Wachsende internationale Spannungen beim G20-Gipfel

Nach der Finanzkrise von 2008 entwickelte sich die Gruppe der G20-Staaten, die zusammen für 85 Prozent der weltweiten Wirtschaftsleistung verantwortlich sind, zum wichtigsten internationalen Wirtschaftsforum. Sie wurde mit dem erklärten Ziel gegründet, ihre Wirtschaftspolitik zu koordinieren, weltweites Wachstum zu fördern und angesichts der schwersten wirtschaftlichen Rezession seit der Großen Depression der 1930er Jahre eine Rückkehr zum Protektionismus zu verhindern.

Es ist bezeichnend für den Zustand der Weltwirtschaft, dass acht Jahre später während des zweitägigen Gipfeltreffens der Regierungschefs der G20-Staaten in Hangzhou keine koordinierten Maßnahmen zur Förderung der Weltwirtschaft beschlossen wurden, obwohl ihr diesjähriges Wachstumsniveau eines der niedrigsten seit dem offiziellen Ende der Rezession ist. Auch die Spannungen zwischen den Großmächten verschärfen sich und das Ausmaß protektionistischer Maßnahmen wächst.

Eines der größten Konfliktfelder ist die Frage der sogenannten Überkapazität in der Stahlindustrie. Die USA, Europa und Japan behaupten, China würde die Weltmärkte mit billigem Stahl überschwemmen, was zu Arbeitsplatzabbau und Werksschließungen führe. China müsse daher Maßnahmen ergreifen, um seine Produktion zu verringern.

Die chinesische Regierung ist bereit, die Produktion bis 2020 um 100 bis 150 Millionen Tonnen zu senken, was etwa dreizehn Prozent ihrer Kapazität entspricht. Allerdings hält sie die niedrige weltweite Nachfrage für das Hauptproblem.

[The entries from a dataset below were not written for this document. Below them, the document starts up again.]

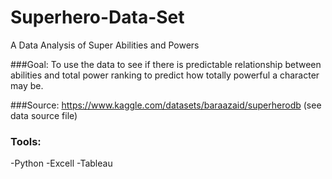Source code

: # Superhero-Data-Set
A Data Analysis of Super Abilities and Powers

###Goal: To use the data to see if there is predictable relationship between abilities and total power ranking to predict how totally powerful a character may be.

###Source: https://www.kaggle.com/datasets/baraazaid/superherodb (see data source file)

### Tools:
-Python
-Excell
-Tableau

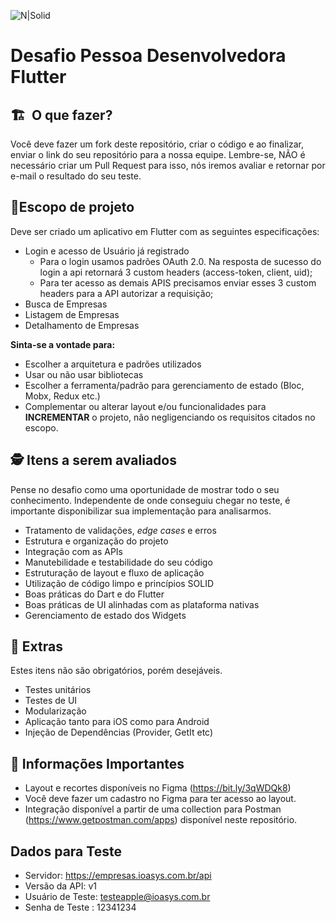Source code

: ![N|Solid](logo_ioasys.png)

# Desafio Pessoa Desenvolvedora Flutter

## 🏗  O que fazer?
Você deve fazer um fork deste repositório, criar o código e ao finalizar, enviar o link do seu repositório para a nossa equipe. Lembre-se, NÃO é necessário criar um Pull Request para isso, nós iremos avaliar e retornar por e-mail o resultado do seu teste.

## 📱Escopo de projeto
Deve ser criado um aplicativo em Flutter com as seguintes especificações:

* Login e acesso de Usuário já registrado
    * Para o login usamos padrões OAuth 2.0. Na resposta de sucesso do login a api retornará 3 custom headers (access-token, client, uid);
    * Para ter acesso as demais APIS precisamos enviar esses 3 custom headers para a API autorizar a requisição;
* Busca de Empresas
* Listagem de Empresas
* Detalhamento de Empresas

**Sinta-se a vontade para:**

* Escolher a arquitetura e padrões utilizados
* Usar ou não usar bibliotecas
* Escolher a ferramenta/padrão para gerenciamento de estado (Bloc, Mobx, Redux etc.)
* Complementar ou alterar layout e/ou funcionalidades para **INCREMENTAR** o projeto, não negligenciando os requisitos citados no escopo.

## 🕵 Itens a serem avaliados
Pense no desafio como uma oportunidade de mostrar todo o seu conhecimento. Independente de onde conseguiu chegar no teste, é importante disponibilizar sua implementação para analisarmos.

* Tratamento de validações, *edge cases* e erros 
* Estrutura e organização do projeto
* Integração com as APIs
* Manutebilidade e testabilidade do seu código
* Estruturação de layout e fluxo de aplicação
* Utilização de código limpo e princípios SOLID
* Boas práticas do Dart e do Flutter
* Boas práticas de UI alinhadas com as plataforma nativas
* Gerenciamento de estado dos Widgets


## 🎁 Extras
Estes itens não são obrigatórios, porém desejáveis.

* Testes unitários
* Testes de UI
* Modularização
* Aplicação tanto para iOS como para Android
* Injeção de Dependências (Provider, GetIt etc)


## 🚨 Informações Importantes
* Layout e recortes disponíveis no Figma (https://bit.ly/3qWDQk8)
* Você deve fazer um cadastro no Figma para ter acesso ao layout.
* Integração disponível a partir de uma collection para Postman (https://www.getpostman.com/apps) disponível neste repositório.

## Dados para Teste
* Servidor: https://empresas.ioasys.com.br/api
* Versão da API: v1
* Usuário de Teste: testeapple@ioasys.com.br
* Senha de Teste : 12341234
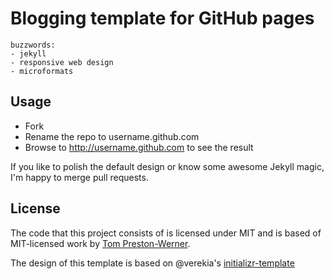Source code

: Blogging template for GitHub pages
==================================

	buzzwords:
	- jekyll
	- responsive web design
	- microformats

Usage
-----

- Fork
- Rename the repo to username.github.com
- Browse to http://username.github.com to see the result

If you like to polish the default design or know some awesome Jekyll magic, I'm happy to merge pull requests.

License
-------

The code that this project consists of is licensed under MIT and is based of MIT-licensed work by [Tom Preston-Werner](http://github.com/mojombo/jekyll).

The design of this template is based on @verekia's [initializr-template](https://github.com/verekia/initializr-template)
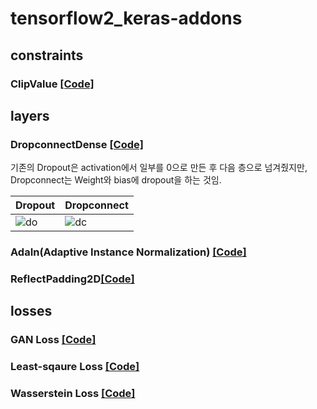 # tensorflow2_keras-addons

## constraints  

### ClipValue [[Code]](https://github.com/dslisleedh/tensorflow2_keras-addons/blob/41b362c37759bdc90ea0d3c17e6876873df7f3b9/constraint.py#L4)  

## layers  

### DropconnectDense [[Code]](https://github.com/dslisleedh/tensorflow2_keras-addons/blob/41b362c37759bdc90ea0d3c17e6876873df7f3b9/layers.py#L4)  

 기존의 Dropout은 activation에서 일부를 0으로 만든 후 다음 층으로 넘겨줬지만, Dropconnect는 Weight와 bias에 dropout을 하는 것임.  
 
 |Dropout|Dropconnect|
 |--|--|
 |![do](https://i.stack.imgur.com/CewjH.png)|![dc](https://i.stack.imgur.com/D1QC7.png)|  
 
### AdaIn(Adaptive Instance Normalization) [[Code]](https://github.com/dslisleedh/tensorflow2_keras-addons/blob/e0e0261092504bd214c7d832b359b9d18af59db9/layers.py#L28)  

### ReflectPadding2D[[Code]](https://github.com/dslisleedh/tensorflow2_keras-addons/blob/b788e2865a956bd9a44ec86322e1661c02872179/layers.py#L47)  

## losses  

### GAN Loss [[Code]](https://github.com/dslisleedh/tensorflow2_keras-addons/blob/41b362c37759bdc90ea0d3c17e6876873df7f3b9/losses.py#L4)  

### Least-sqaure Loss [[Code]](https://github.com/dslisleedh/tensorflow2_keras-addons/blob/41b362c37759bdc90ea0d3c17e6876873df7f3b9/losses.py#L16)  

### Wasserstein Loss [[Code]](https://github.com/dslisleedh/tensorflow2_keras-addons/blob/41b362c37759bdc90ea0d3c17e6876873df7f3b9/losses.py#L28)  
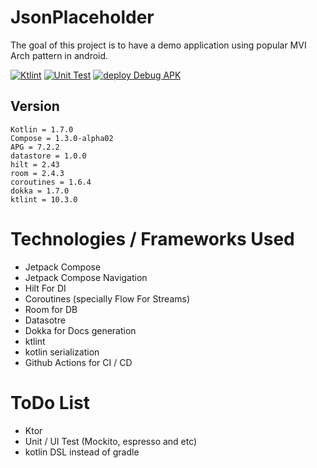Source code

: # JsonPlaceholder

The goal of this project is to have a demo application using popular MVI Arch pattern in android.

[![Ktlint](https://github.com/iamHEssam/JsonPlaceholder/actions/workflows/ktlint.yml/badge.svg)](https://github.com/iamHEssam/JsonPlaceholder/actions/workflows/ktlint.yml)
[![Unit Test](https://github.com/iamHEssam/JsonPlaceholder/actions/workflows/unit_test.yml/badge.svg)](https://github.com/iamHEssam/JsonPlaceholder/actions/workflows/unit_test.yml)
[![deploy Debug APK](https://github.com/iamHEssam/JsonPlaceholder/actions/workflows/sample.yml/badge.svg)](https://github.com/iamHEssam/JsonPlaceholder/actions/workflows/sample.yml)

## Version
    Kotlin = 1.7.0
    Compose = 1.3.0-alpha02
    APG = 7.2.2
    datastore = 1.0.0
    hilt = 2.43
    room = 2.4.3
    coroutines = 1.6.4
    dokka = 1.7.0
    ktlint = 10.3.0



# Technologies / Frameworks Used
- Jetpack Compose
- Jetpack Compose Navigation
- Hilt For DI
- Coroutines (specially Flow For Streams)
- Room for DB
- Datasotre
- Dokka for Docs generation
- ktlint
- kotlin serialization
- Github Actions for CI / CD


# ToDo List
- Ktor
- Unit / UI Test (Mockito, espresso and etc)
- kotlin DSL instead of gradle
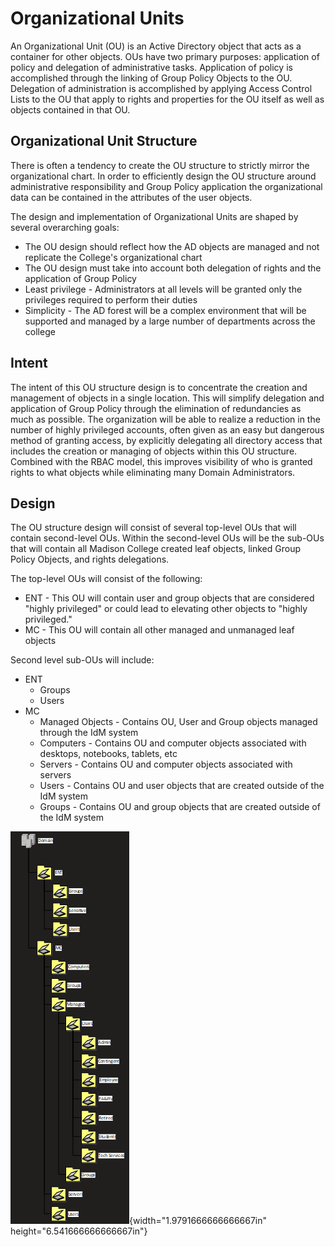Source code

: # Organizational Units

An Organizational Unit (OU) is an Active Directory object that acts as a container for other objects. OUs have two primary purposes: application of policy and delegation of administrative tasks. Application of policy is accomplished through the linking of Group Policy Objects to the OU. Delegation of administration is accomplished by applying Access Control Lists to the OU that apply to rights and properties for the OU itself as well as objects contained in that OU.

## Organizational Unit Structure

There is often a tendency to create the OU structure to strictly mirror the organizational chart. In order to efficiently design the OU structure around administrative responsibility and Group Policy application the organizational data can be contained in the attributes of the user objects.

The design and implementation of Organizational Units are shaped by several overarching goals:

- The OU design should reflect how the AD objects are managed and not replicate the College's organizational chart
- The OU design must take into account both delegation of rights and the application of Group Policy
- Least privilege - Administrators at all levels will be granted only the privileges required to perform their duties
- Simplicity - The AD forest will be a complex environment that will be supported and managed by a large number of departments across the college

## Intent

The intent of this OU structure design is to concentrate the creation and management of objects in a single location. This will simplify delegation and application of Group Policy through the elimination of redundancies as much as possible. The organization will be able to realize a reduction in the number of highly privileged accounts, often given as an easy but dangerous method of granting access, by explicitly delegating all directory access that includes the creation or managing of objects within this OU structure. Combined with the RBAC model, this improves visibility of who is granted rights to what objects while eliminating many Domain Administrators.

## Design

The OU structure design will consist of several top-level OUs that will contain second-level OUs. Within the second-level OUs will be the sub-OUs that will contain all Madison College created leaf objects, linked Group Policy Objects, and rights delegations.

The top-level OUs will consist of the following:

- ENT - This OU will contain user and group objects that are considered "highly privileged" or could lead to elevating other objects to "highly privileged."
- MC - This OU will contain all other managed and unmanaged leaf objects

Second level sub-OUs will include:

- ENT
  - Groups
  - Users
- MC
  - Managed Objects - Contains OU, User and Group objects managed through the IdM system
  - Computers - Contains OU and computer objects associated with desktops, notebooks, tablets, etc
  - Servers - Contains OU and computer objects associated with servers
  - Users - Contains OU and user objects that are created outside of the IdM system
  - Groups - Contains OU and group objects that are created outside of the IdM system

![image](media/Active-Directory_Organizational-Units-image1.png){width="1.9791666666666667in" height="6.541666666666667in"}
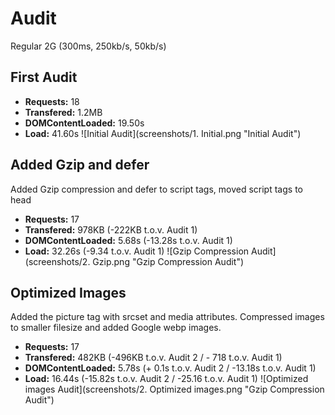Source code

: # Audit

Regular 2G (300ms, 250kb/s, 50kb/s)

## First Audit

- **Requests:** 18
- **Transfered:** 1.2MB
- **DOMContentLoaded:** 19.50s
- **Load:** 41.60s ![Initial Audit](screenshots/1. Initial.png "Initial Audit")

## Added Gzip and defer

Added Gzip compression and defer to script tags, moved script tags to head

- **Requests:** 17
- **Transfered:** 978KB (-222KB t.o.v. Audit 1)
- **DOMContentLoaded:** 5.68s (-13.28s t.o.v. Audit 1)
- **Load:** 32.26s (-9.34 t.o.v. Audit 1) ![Gzip Compression Audit](screenshots/2. Gzip.png "Gzip Compression Audit")

## Optimized Images

Added the picture tag with srcset and media attributes. Compressed images to smaller filesize and added Google webp images.
- **Requests:** 17
- **Transfered:** 482KB (-496KB t.o.v. Audit 2 / - 718 t.o.v. Audit 1)
- **DOMContentLoaded:** 5.78s (+ 0.1s t.o.v. Audit 2 / -13.18s t.o.v. Audit 1)
- **Load:** 16.44s (-15.82s t.o.v. Audit 2 / -25.16 t.o.v. Audit 1)
![Optimized images Audit](screenshots/2. Optimized images.png "Gzip Compression Audit")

Der chinesische Präsident Xi Jinping und US-Präsident Barack Obama trafen sich am Samstag vor Beginn der offiziellen Veranstaltungen und diskutierten u.a. über die Stahlproduktion. Laut einer chinesischen Zusammenfassung der Diskussion anerkannten China und die USA beide „strukturelle Probleme“, darunter „überschüssige Kapazitäten in einigen Industriebereichen, die durch einen niedrigen globalen Wirtschaftsaufschwung und eine gedämpfte Marktnachfrage verschärft wurden.“ Beide Länder anerkannten auch, dass die „überschüssige Kapazität in der Stahlindustrie und anderen Branchen eine globale Frage ist, die eine globale Antwort erfordert.“ Ähnlich äußerten sie sich auch über die Aluminiumindustrie.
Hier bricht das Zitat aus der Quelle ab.